Uranium is, of course, used by the A.E.C. in making atomic weapons, as well as civilian uses of atomic power. Originally the Manhattan Engineering District (forerunner of A.E.C.) acquired the ore chiefly by import. With the creation of the Commission by the Atomic Energy Act of 1946, 60 Stat. 755, and the breakdown of the efforts after World War II to control nuclear weapons by international agreement, the A.E.C. turned its attention in 1948 to developing domestic uranium sources. See Gay v. United States, supra, 356 F.2d at 517-519, 174 Ct.Cl. at 422-426. Section 5(b) (5) of the Act authorized it to “establish guaranteed prices for all source materials delivered to it within a specified time.” The Commission wanted to buy uranium concentrate — derived from the milling or processing of uraniferous materials— but in the earlier stages of the program felt it necessary to purchase uranium-bearing ores and process the concentrate itself. To accomplish this it acquired q surplus government-owned vanadium mill near Monticello, Utah, and adapted it for recovery of uranium from the ores of the surrounding area in the Colorado .Plateau, commonly known as the carno-tite- and roscoelite-type. These ores had previously been mined for vanadium but were known to contain uranium which had generally found its way into the tail-ings as an unwanted by-product. The A.E.C. made a minimum of alterations in the plant and produced both uranium and vanadium in it. Later, the Commission opened other ore-buying stations and also licensed and utilized private mills to receive and process the ores, selling the concentrate to the Government. These private mills were put under contract by the A.E.C. to receive, in general, such production as they could conveniently handle. At least up to 1957, “[i]t is no exaggeration to say that in this period of uranium ‘fever’ * * * it was widely assumed that the government stood ready to buy all the uranium anyone could find.” Gay v. United States, supra, 356 F.2d at 519, 174 Ct.Cl. at 426. Though this assumption was incorrect, it did reflect the well-publicized zeal with which the A.E.C. was encouraging the private exploration and development of uranium ores.

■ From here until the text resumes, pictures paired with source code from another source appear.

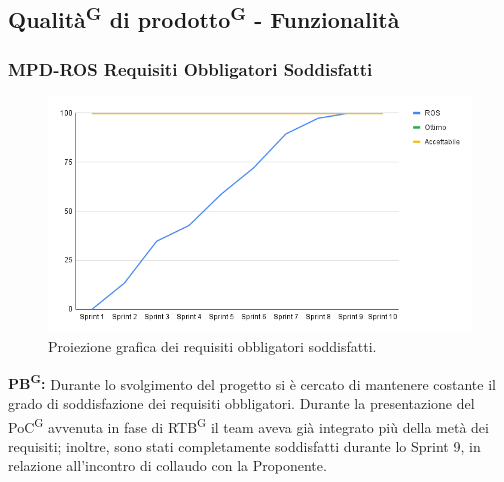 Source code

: \documentclass[8pt]{article}
\newcommand{\glossterm}[1]{#1\textsuperscript{G}} %
\begin{document}
\subsection{\glossterm{Qualità} di \glossterm{prodotto} - Funzionalità}
\subsubsection{MPD-ROS Requisiti Obbligatori Soddisfatti}
\begin{figure}[h!]
    \centering
    \includegraphics[width=1\textwidth]{images_pdq/ROS.png}
    \caption{Proiezione grafica dei requisiti obbligatori soddisfatti.}
    \label{fig:Proiezione grafica dei requisiti obbligatori soddisfatti}
\end{figure}
\textbf{\glossterm{PB}:} Durante lo svolgimento del progetto si è cercato di mantenere costante il grado di soddisfazione dei requisiti obbligatori. Durante la presentazione del \glossterm{PoC} avvenuta in fase di \glossterm{RTB} il team aveva già integrato più della metà dei requisiti; inoltre, sono stati completamente soddisfatti durante lo Sprint 9, in relazione all'incontro di collaudo con la Proponente.
\clearpage
\end{document}
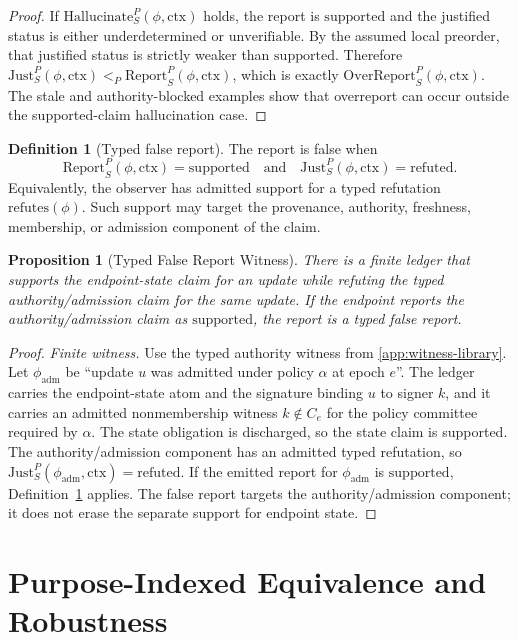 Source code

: \documentclass[11pt,twoside]{article}
\newtheorem{proposition}[theorem]{Proposition}
\theoremstyle{definition}
\newtheorem{definition}[theorem]{Definition}
\newcommand{\Just}{\mathrm{Just}}
\newcommand{\Report}{\mathrm{Report}}
\newcommand{\Refutes}{\mathrm{refutes}}
\newcommand{\OverReport}{\mathrm{OverReport}}
\newcommand{\Hallucinate}{\mathrm{Hallucinate}}
\newcommand{\ctx}{\mathrm{ctx}}
\newcommand{\supported}{\mathrm{supported}}
\newcommand{\refuted}{\mathrm{refuted}}
\newcommand{\underdetermined}{\mathrm{underdetermined}}
\newcommand{\unverifiable}{\mathrm{unverifiable}}
\begin{document}
\begin{proof}
If $\Hallucinate_S^P(\phi,\ctx)$ holds, the report is $\supported$ and the
justified status is either $\underdetermined$ or $\unverifiable$. By the
assumed local preorder, that justified status is strictly weaker than
$\supported$. Therefore
$\Just_S^P(\phi,\ctx)<_P\Report_S^P(\phi,\ctx)$, which is exactly
$\OverReport_S^P(\phi,\ctx)$. The stale and authority-blocked examples show
that overreport can occur outside the supported-claim hallucination case.
\end{proof}

\begin{definition}[Typed false report]
\label{def:typed-false-report}
The report is false when
\[
  \Report_S^P(\phi,\ctx)=\supported
  \quad\text{and}\quad
  \Just_S^P(\phi,\ctx)=\refuted.
\]
Equivalently, the observer has admitted support for a typed refutation
$\Refutes(\phi)$. Such support may target the provenance, authority, freshness,
membership, or admission component of the claim.
\end{definition}

\begin{proposition}[Typed False Report Witness]
\label{prop:typed-false-report}
There is a finite ledger that supports the endpoint-state claim for an update
while refuting the typed authority/admission claim for the same update. If the
endpoint reports the authority/admission claim as $\supported$, the report is a
typed false report.
\end{proposition}

\begin{proof}
\textit{Finite witness.}
Use the typed authority witness from \cref{app:witness-library}. Let
$\phi_{\mathrm{adm}}$ be \enquote{update $u$ was admitted under policy $\alpha$
at epoch $e$}. The ledger carries the endpoint-state atom and the signature
binding $u$ to signer $k$, and it carries an admitted nonmembership witness
$k\notin C_e$ for the policy committee required by $\alpha$. The state
obligation is discharged, so the state claim is supported. The
authority/admission component has an admitted typed refutation, so
$\Just_S^P(\phi_{\mathrm{adm}},\ctx)=\refuted$. If the emitted report for
$\phi_{\mathrm{adm}}$ is $\supported$, Definition~\ref{def:typed-false-report}
applies. The false report targets the authority/admission component; it does
not erase the separate support for endpoint state.
\end{proof}

\section{Purpose-Indexed Equivalence and Robustness}
\label{sec:robustness}
\end{document}

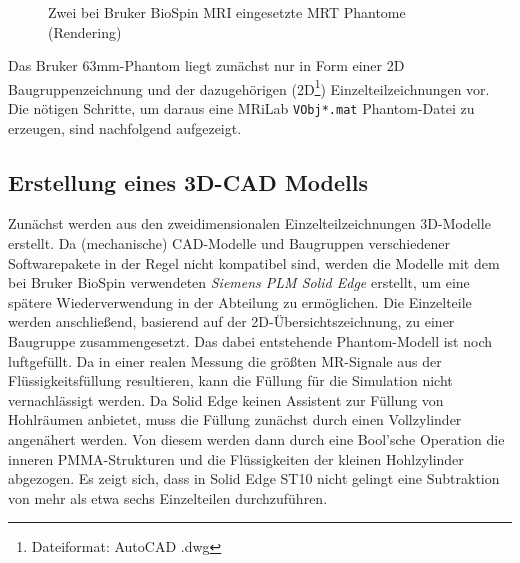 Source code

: \begin{figure}[H]
	\centering
	\hfill
	\caption{Zwei bei Bruker BioSpin MRI eingesetzte MRT Phantome (Rendering)}
\end{figure}

Das Bruker 63mm-Phantom liegt zunächst nur in Form einer 2D Baugruppenzeichnung und der dazugehörigen (2D\footnote{Dateiformat: AutoCAD .dwg}) Einzelteilzeichnungen vor. Die nötigen Schritte, um daraus eine MRiLab \texttt{VObj*.mat} Phantom-Datei zu erzeugen, sind nachfolgend aufgezeigt.

\subsection{Erstellung eines 3D-CAD Modells}
Zunächst werden aus den zweidimensionalen Einzelteilzeichnungen 3D-Modelle erstellt. Da (mechanische) CAD-Modelle und Baugruppen verschiedener Softwarepakete in der Regel nicht kompatibel sind, werden die Modelle mit dem bei Bruker BioSpin verwendeten \textit{Siemens PLM Solid Edge} erstellt, um eine spätere Wiederverwendung in der Abteilung zu ermöglichen. Die Einzelteile werden anschließend, basierend auf der 2D-Übersichtszeichnung, zu einer Baugruppe zusammengesetzt. Das dabei entstehende Phantom-Modell ist noch luftgefüllt. Da in einer realen Messung die größten MR-Signale aus der Flüssigkeitsfüllung resultieren, kann die Füllung für die Simulation nicht vernachlässigt werden. Da Solid Edge keinen Assistent zur Füllung von Hohlräumen anbietet, muss die Füllung zunächst durch einen Vollzylinder angenähert werden. Von diesem werden dann durch eine Bool'sche Operation die inneren PMMA-Strukturen und die Flüssigkeiten der kleinen Hohlzylinder abgezogen. Es zeigt sich, dass in Solid Edge ST10 nicht gelingt eine Subtraktion von mehr als etwa sechs Einzelteilen durchzuführen.

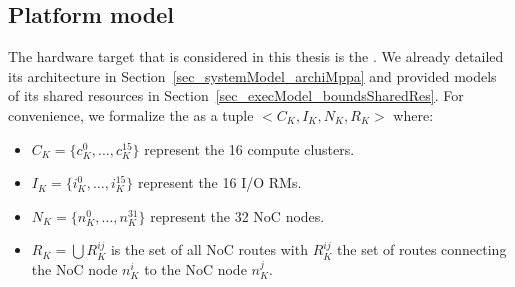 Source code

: \documentclass[main.tex]{subfiles}
\begin{document}
\subsection{Platform model}
\label{ssec_framework_hwModel}
The hardware target that is considered in this thesis is the \mppalong. We
already detailed its architecture in Section~\ref{sec_systemModel_archiMppa}
and provided models of its shared resources in
Section~\ref{sec_execModel_boundsSharedRes}. For convenience, we formalize the
\mppalong as a tuple $< C_K , I_K , N_K, R_K >$ where:
\begin{itemize}
    \item $C_K = \{ c_K^0 , \ldots , c_K^{15} \}$ represent the 16 compute clusters.
    \item $I_K = \{ i_K^0 , \ldots , i_K^{15} \}$ represent the 16 I/O RMs.
    \item $N_K = \{ n_K^0 , \ldots , n_K^{31} \}$ represent the 32 NoC nodes.
    \item $R_K = \bigcup R_K^{ij}$ is the set of all NoC routes with $R_K^{ij}$
the set of routes connecting the NoC node $n_K^i$ to the NoC node $n_K^j$.
\end{itemize}
\end{document}
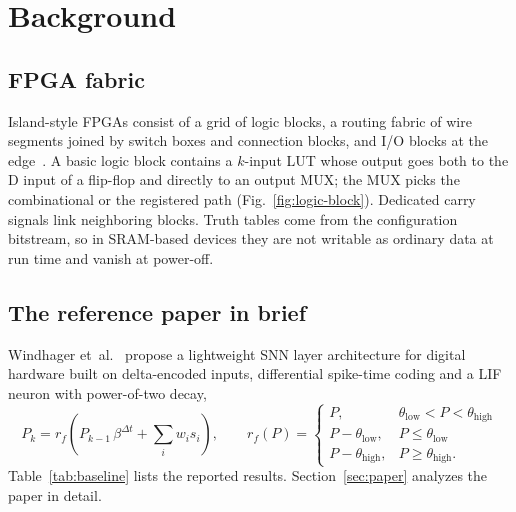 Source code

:\section{Background}
\label{sec:background}

\subsection{FPGA fabric}
Island-style FPGAs consist of a grid of logic blocks, a routing fabric of wire segments joined by switch boxes and connection blocks, and I/O blocks at the edge~\cite{boutros2021,kuon2008,betz1999}. A basic logic block contains a $k$-input LUT whose output goes both to the D input of a flip-flop and directly to an output MUX; the MUX picks the combinational or the registered path (Fig.~\ref{fig:logic-block}). Dedicated carry signals link neighboring blocks. Truth tables come from the configuration bitstream, so in SRAM-based devices they are not writable as ordinary data at run time and vanish at power-off.

\subsection{The reference paper in brief}
Windhager et~al.~\cite{windhager2024} propose a lightweight SNN layer architecture for digital hardware built on delta-encoded inputs, differential spike-time coding and a LIF neuron with power-of-two decay,
\begin{equation}
P_k = r_f\!\left(P_{k-1}\,\beta^{\Delta t} + \sum_i w_i s_i\right),
\qquad
r_f(P)=
\begin{cases}
P, & \theta_{\text{low}}<P<\theta_{\text{high}}\\
P-\theta_{\text{low}}, & P\le\theta_{\text{low}}\\
P-\theta_{\text{high}}, & P\ge\theta_{\text{high}}.
\end{cases}
\label{eq:lif}
\end{equation}
Table~\ref{tab:baseline} lists the reported results. Section~\ref{sec:paper} analyzes the paper in detail.

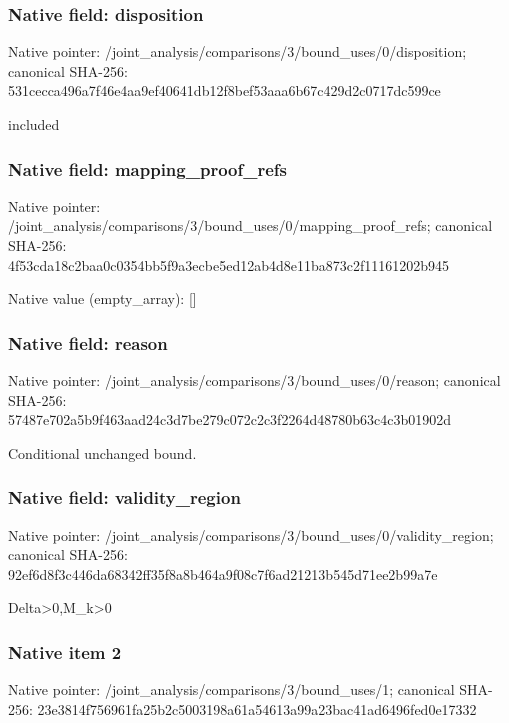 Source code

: \documentclass[10pt,a4paper]{article}
\begin{document}
\subsubsection{Native field: disposition}
Native pointer: /joint\_\allowbreak{}analysis/comparisons/3/bound\_\allowbreak{}uses/0/disposition; canonical SHA-256: 531cecca496a7f46e4aa9ef40641db12f8bef53aaa6b67c429d2c0717dc599ce

\begingroup\raggedright\sloppy included\par\endgroup

\subsubsection{Native field: mapping\_\allowbreak{}proof\_\allowbreak{}refs}
Native pointer: /joint\_\allowbreak{}analysis/comparisons/3/bound\_\allowbreak{}uses/0/mapping\_\allowbreak{}proof\_\allowbreak{}refs; canonical SHA-256: 4f53cda18c2baa0c0354bb5f9a3ecbe5ed12ab4d8e11ba873c2f11161202b945

Native value (empty\_\allowbreak{}array): []

\subsubsection{Native field: reason}
Native pointer: /joint\_\allowbreak{}analysis/comparisons/3/bound\_\allowbreak{}uses/0/reason; canonical SHA-256: 57487e702a5b9f463aad24c3d7be279c072c2c3f2264d48780b63c4c3b01902d

\begingroup\raggedright\sloppy Conditional unchanged bound.\par\endgroup

\subsubsection{Native field: validity\_\allowbreak{}region}
Native pointer: /joint\_\allowbreak{}analysis/comparisons/3/bound\_\allowbreak{}uses/0/validity\_\allowbreak{}region; canonical SHA-256: 92ef6d8f3c446da68342ff35f8a8b464a9f08c7f6ad21213b545d71ee2b99a7e

\begingroup\raggedright\sloppy Delta>0,\allowbreak{}M\_\allowbreak{}k>0\par\endgroup

\subsubsection{Native item 2}
Native pointer: /joint\_\allowbreak{}analysis/comparisons/3/bound\_\allowbreak{}uses/1; canonical SHA-256: 23e3814f756961fa25b2c5003198a61a54613a99a23bac41ad6496fed0e17332
\end{document}
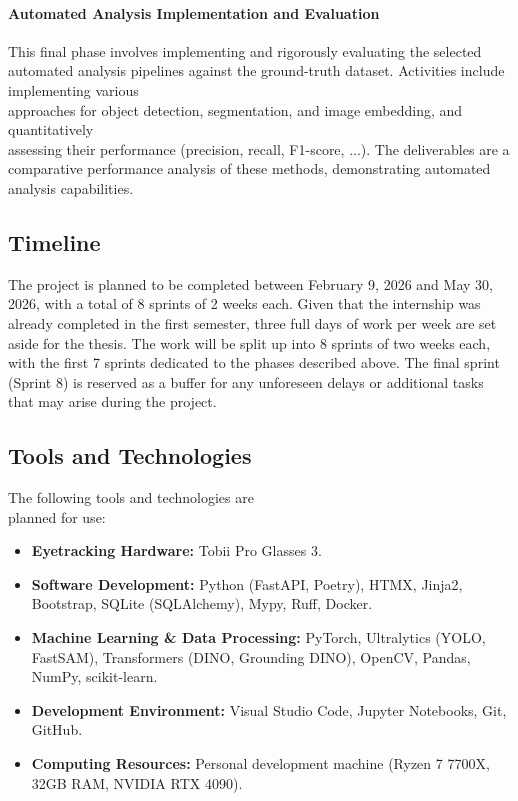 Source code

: \documentclass[english]{hogent-article}
\begin{document}
\paragraph{Automated Analysis Implementation and Evaluation\\}
This final phase involves implementing and rigorously evaluating the selected automated analysis pipelines 
against the ground-truth dataset.
Activities include implementing various\\ approaches for object detection, segmentation, and image embedding, and quantitatively\\
assessing their performance (precision, recall, F1-score, ...).
The deliverables are a comparative performance analysis of these methods, demonstrating automated analysis capabilities.

\subsection{Timeline}

The project is planned to be completed between February 9, 2026 and May 30, 2026, with a total of 8 sprints of 2 weeks each.
Given that the internship was already completed in the first semester, three full days of work per week are set aside for the thesis.
The work will be split up into 8 sprints of two weeks each, with the first 7 sprints dedicated to the phases described above.
The final sprint (Sprint 8) is reserved as a buffer for any unforeseen delays or additional tasks that may arise during the project.

\subsection{Tools and Technologies}

The following tools and technologies are\\ planned for use:
\begin{itemize}
    \item \textbf{Eyetracking Hardware:} Tobii Pro Glasses 3.
    \item \textbf{Software Development:} Python (FastAPI, Poetry), HTMX, Jinja2, Bootstrap, SQLite (SQLAlchemy), Mypy, Ruff, Docker.
    \item \textbf{Machine Learning \& Data Processing:} PyTorch, Ultralytics (YOLO, FastSAM), Transformers (DINO, Grounding DINO), OpenCV, Pandas, NumPy, scikit-learn.
    \item \textbf{Development Environment:} Visual Studio Code, Jupyter Notebooks, Git, GitHub. 
    \item \textbf{Computing Resources:} Personal development machine (Ryzen 7 7700X, 32GB RAM, NVIDIA RTX 4090).
\end{itemize}
\end{document}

As one of the elements in this on-going program, A.E.C. published, early in 1949, Circular No. 5 guaranteeing a minimum price for uranium-bearing carnotite-type or roscoelite-type ores of the Colorado Plateau area.1 Originally for a limited period, this guarantee was continued and extended to March 31, 1962, with various changes which are not now relevant. The most important aspect, for present purposes, was that the established price was to be measured not only by the uranium content of the ore but also by its vanadium content (up to a stated maximum), regardless of whether the vanadium could be utilized by the Government or would have to be discarded. This inclusion in the guaranteed price of the vanadium factor remained in the circular until March 31, 1962, and was never removed or amended. Our case revolves around that commitment to pay for the vanadium in the ores.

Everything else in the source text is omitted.